=== Section Start ===
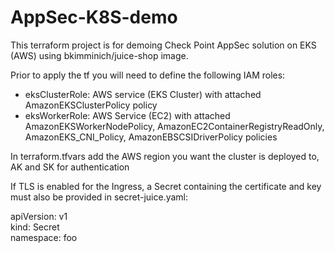 # AppSec-K8S-demo

This terraform project is for demoing Check Point AppSec solution on EKS (AWS) using bkimminich/juice-shop image.

Prior to apply the tf you will need to define the following IAM roles:

  * eksClusterRole: AWS service (EKS Cluster) with attached AmazonEKSClusterPolicy policy
  * eksWorkerRole: AWS Service (EC2) with attached AmazonEKSWorkerNodePolicy, AmazonEC2ContainerRegistryReadOnly, AmazonEKS_CNI_Policy, AmazonEBSCSIDriverPolicy policies

In terraform.tfvars add the AWS region you want the cluster is deployed to, AK and SK for authentication

If TLS is enabled for the Ingress, a Secret containing the certificate and key must also be provided in secret-juice.yaml:

 apiVersion: v1 <br>
 kind: Secret <br>
   namespace: foo <br>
=== Section End ===
Give again, word for word, every line of the listing above from the one with "Prior to apply" to the one with "In terraform.tfvars add", both inclusive, and nothing beyond them.

Prior to apply the tf you will need to define the following IAM roles:

  * eksClusterRole: AWS service (EKS Cluster) with attached AmazonEKSClusterPolicy policy
  * eksWorkerRole: AWS Service (EC2) with attached AmazonEKSWorkerNodePolicy, AmazonEC2ContainerRegistryReadOnly, AmazonEKS_CNI_Policy, AmazonEBSCSIDriverPolicy policies

In terraform.tfvars add the AWS region you want the cluster is deployed to, AK and SK for authentication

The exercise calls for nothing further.